While in the United States researching a cure for glaucoma, he also became an author and an outspoken critic of authoritarianism in Hungary.
According to his website’s biographical chronology, Bito was born in Budapest in 1934, and he and his family were expelled from the city in 1951 by the Hungarian communist administration.
After being exiled, he finally arrived at the city of Komlo, where he was compelled to work in the coal mines. When a local insurrection against such forced labour failed, he fled to Austria in a position of leadership. In 1956, he applied for and was given refuge in the United States.
Career of Laszlo Z. Bito
Bito spent his career studying the role prostaglandins (PGs) play in the accumulation of fluid in the eyes of glaucoma patients.
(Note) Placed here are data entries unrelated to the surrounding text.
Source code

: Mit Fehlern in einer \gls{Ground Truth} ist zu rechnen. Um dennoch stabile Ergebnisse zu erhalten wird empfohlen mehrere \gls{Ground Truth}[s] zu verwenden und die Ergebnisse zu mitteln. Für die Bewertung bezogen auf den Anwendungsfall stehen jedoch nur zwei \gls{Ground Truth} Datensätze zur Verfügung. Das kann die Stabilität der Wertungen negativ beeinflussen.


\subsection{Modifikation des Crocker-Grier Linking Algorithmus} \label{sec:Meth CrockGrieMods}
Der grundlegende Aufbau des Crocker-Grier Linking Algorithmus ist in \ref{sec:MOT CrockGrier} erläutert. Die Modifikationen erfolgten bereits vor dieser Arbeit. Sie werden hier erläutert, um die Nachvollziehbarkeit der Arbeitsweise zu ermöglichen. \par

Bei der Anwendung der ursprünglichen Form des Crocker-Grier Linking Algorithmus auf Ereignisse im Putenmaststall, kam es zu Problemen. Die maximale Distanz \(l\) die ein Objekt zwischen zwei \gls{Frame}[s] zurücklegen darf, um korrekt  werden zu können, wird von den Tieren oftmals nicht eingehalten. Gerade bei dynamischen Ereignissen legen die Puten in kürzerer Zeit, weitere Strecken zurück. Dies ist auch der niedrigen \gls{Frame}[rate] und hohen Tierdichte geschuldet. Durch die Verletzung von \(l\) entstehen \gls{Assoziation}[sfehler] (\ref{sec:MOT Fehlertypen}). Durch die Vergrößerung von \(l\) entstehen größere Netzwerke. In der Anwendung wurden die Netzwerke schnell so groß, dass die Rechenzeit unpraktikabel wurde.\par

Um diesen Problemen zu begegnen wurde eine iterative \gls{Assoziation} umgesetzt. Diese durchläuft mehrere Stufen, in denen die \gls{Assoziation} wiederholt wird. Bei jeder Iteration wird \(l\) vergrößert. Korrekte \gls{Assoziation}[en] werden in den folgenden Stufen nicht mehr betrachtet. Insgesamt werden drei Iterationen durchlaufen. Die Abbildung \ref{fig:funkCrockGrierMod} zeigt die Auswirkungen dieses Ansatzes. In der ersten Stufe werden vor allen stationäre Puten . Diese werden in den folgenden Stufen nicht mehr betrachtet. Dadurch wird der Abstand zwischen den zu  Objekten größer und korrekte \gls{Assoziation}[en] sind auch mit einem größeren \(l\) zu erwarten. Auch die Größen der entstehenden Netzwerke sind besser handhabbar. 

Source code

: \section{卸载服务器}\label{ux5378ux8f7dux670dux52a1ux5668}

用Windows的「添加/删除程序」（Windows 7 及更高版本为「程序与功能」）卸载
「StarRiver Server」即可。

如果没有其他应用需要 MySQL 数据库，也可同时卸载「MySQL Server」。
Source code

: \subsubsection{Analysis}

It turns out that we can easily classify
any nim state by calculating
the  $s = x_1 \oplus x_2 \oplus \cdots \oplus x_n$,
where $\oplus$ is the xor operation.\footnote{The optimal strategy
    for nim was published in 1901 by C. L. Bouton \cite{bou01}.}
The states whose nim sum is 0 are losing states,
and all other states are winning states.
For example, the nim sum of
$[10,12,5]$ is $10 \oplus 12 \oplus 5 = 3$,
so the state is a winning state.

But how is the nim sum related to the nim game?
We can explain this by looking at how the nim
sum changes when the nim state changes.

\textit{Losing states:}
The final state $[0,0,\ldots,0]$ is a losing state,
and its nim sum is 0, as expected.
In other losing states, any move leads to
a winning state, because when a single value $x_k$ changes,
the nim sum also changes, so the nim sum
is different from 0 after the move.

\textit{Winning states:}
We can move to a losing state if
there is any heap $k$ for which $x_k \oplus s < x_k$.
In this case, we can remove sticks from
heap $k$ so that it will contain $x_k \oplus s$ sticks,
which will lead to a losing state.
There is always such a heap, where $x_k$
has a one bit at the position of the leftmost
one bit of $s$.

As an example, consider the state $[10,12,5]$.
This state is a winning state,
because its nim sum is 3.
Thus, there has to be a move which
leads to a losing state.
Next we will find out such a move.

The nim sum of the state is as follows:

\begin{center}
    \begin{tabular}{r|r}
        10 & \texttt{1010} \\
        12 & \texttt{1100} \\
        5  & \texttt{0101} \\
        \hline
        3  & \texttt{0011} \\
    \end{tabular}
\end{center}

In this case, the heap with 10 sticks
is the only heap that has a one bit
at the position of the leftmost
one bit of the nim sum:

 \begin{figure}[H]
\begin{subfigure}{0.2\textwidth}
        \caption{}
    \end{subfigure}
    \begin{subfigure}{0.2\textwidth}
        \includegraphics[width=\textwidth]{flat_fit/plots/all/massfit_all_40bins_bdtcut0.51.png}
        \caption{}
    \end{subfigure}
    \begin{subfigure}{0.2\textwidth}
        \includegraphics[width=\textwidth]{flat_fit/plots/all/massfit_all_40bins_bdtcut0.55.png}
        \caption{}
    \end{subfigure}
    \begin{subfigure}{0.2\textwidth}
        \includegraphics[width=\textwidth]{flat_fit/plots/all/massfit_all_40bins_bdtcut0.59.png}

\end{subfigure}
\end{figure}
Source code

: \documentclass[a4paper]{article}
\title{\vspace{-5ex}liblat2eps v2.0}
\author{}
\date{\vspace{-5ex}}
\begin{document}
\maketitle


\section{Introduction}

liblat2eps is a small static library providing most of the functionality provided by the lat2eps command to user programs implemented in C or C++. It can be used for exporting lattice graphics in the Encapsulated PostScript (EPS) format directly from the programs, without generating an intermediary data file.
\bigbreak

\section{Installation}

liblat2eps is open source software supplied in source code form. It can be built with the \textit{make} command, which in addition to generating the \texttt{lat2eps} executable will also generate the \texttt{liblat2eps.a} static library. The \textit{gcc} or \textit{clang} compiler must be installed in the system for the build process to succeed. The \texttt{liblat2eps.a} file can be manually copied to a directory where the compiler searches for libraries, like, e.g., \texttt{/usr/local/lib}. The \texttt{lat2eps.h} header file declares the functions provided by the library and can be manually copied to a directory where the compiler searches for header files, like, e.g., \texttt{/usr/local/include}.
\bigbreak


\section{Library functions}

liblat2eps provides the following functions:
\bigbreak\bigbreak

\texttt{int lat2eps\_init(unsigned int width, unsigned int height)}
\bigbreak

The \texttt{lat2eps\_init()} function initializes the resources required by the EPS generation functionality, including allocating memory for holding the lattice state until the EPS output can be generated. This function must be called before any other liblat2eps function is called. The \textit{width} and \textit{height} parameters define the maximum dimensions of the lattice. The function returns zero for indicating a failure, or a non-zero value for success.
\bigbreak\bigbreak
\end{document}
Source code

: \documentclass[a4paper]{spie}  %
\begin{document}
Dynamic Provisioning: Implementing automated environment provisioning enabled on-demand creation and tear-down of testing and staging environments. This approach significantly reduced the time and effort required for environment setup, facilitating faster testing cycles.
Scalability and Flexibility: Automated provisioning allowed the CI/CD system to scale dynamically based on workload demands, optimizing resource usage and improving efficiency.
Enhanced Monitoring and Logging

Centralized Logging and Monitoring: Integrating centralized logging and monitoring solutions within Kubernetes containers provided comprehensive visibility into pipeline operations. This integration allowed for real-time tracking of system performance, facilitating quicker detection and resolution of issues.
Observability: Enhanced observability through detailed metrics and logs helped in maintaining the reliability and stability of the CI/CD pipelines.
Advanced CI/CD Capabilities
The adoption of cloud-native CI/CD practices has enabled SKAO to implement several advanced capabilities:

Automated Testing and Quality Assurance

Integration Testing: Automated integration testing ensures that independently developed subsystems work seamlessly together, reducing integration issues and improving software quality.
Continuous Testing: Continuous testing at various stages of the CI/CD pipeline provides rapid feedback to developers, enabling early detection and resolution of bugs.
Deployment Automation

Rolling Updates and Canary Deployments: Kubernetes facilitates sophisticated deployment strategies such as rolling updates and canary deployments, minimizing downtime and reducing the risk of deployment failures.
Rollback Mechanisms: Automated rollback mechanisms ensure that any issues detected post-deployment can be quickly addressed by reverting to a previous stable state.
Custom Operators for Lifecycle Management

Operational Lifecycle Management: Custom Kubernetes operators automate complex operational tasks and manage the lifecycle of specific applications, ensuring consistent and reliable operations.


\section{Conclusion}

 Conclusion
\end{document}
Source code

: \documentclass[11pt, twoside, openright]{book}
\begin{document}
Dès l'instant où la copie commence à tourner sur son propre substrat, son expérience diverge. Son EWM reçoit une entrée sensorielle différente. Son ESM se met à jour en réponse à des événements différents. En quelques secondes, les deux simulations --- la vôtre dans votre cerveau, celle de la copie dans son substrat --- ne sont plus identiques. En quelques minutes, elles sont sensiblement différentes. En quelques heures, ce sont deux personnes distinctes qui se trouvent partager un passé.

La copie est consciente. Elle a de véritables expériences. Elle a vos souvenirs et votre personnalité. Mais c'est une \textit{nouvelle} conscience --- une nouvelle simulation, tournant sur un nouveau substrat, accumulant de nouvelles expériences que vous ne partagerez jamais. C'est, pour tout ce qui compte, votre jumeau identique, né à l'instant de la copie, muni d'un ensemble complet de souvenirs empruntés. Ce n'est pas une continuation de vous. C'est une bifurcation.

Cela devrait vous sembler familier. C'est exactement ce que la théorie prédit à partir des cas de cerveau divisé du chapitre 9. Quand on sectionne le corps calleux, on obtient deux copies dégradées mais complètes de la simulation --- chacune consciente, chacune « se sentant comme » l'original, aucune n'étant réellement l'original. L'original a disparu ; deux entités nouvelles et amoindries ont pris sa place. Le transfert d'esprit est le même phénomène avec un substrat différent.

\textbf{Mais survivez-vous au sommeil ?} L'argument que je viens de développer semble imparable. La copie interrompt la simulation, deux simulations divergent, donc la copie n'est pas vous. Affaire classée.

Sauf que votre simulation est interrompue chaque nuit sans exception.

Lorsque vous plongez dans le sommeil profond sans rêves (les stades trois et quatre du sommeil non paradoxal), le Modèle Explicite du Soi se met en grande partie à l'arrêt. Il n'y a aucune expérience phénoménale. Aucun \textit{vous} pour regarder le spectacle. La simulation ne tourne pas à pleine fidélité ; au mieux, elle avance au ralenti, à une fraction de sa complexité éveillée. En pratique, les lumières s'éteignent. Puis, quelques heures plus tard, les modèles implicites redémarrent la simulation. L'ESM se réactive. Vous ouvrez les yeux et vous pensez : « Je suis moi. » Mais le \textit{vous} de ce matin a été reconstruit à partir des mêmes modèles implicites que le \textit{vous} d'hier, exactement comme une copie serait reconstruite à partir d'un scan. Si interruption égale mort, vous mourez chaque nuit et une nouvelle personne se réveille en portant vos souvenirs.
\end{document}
The pressure from this fluid on the eye can be enough to cause permanent damage to the optic nerve, which can then result in total blindness.
Bito and coworkers found that PGs reduce intraocular eye pressure and explained that this was due to “some very basic process similar to all animals [examined]” in a report published in 1982. Therefore, it stands to reason that PGs reduce blood pressure in the human eye.
who markets the medicine under the brand name Xalatan, Bito’s research into prostaglandins was important in the creation of the eyedrop used to treat glaucoma. According to the Times, after the drug was patented in 1997, millions of dollars in royalties were split between Columbia University and Bito.
As a result of Bito’s fortune, he was able to support several artistic endeavours, including radio stations and the music department at Bard College.
Prize for Vision Research in 2013
The Helen Keller Foundation awarded him the Helen Keller Prize for Vision Research in 2013 for his work on a wide range of topics related to the biology of the eye, including its chemical composition and the dynamics of its microenvironment.
Carino and Bito’s two sons from a previous marriage are all he leaves behind.